» **EXERCISE DESCRIPTION**
Show all lines from the data that include the word "section".

(Saved entries)
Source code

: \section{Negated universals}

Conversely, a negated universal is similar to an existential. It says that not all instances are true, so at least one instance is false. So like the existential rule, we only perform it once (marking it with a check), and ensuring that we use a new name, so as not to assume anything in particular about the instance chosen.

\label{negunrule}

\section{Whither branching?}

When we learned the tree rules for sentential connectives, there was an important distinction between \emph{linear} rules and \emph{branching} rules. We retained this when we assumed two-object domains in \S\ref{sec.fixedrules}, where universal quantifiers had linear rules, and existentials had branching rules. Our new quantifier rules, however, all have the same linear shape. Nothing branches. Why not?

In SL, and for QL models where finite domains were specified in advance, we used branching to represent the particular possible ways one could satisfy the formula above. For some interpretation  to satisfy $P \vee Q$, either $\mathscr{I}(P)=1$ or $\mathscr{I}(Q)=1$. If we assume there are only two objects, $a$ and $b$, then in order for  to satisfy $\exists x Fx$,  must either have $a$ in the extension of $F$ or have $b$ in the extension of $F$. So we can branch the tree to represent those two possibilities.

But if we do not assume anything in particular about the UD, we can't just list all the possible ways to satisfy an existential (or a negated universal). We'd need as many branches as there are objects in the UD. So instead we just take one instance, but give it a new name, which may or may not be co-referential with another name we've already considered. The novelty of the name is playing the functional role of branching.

» **OUTPUT FOR THIS EXERCISE**
: \section{Negated universals}
\section{Whither branching?}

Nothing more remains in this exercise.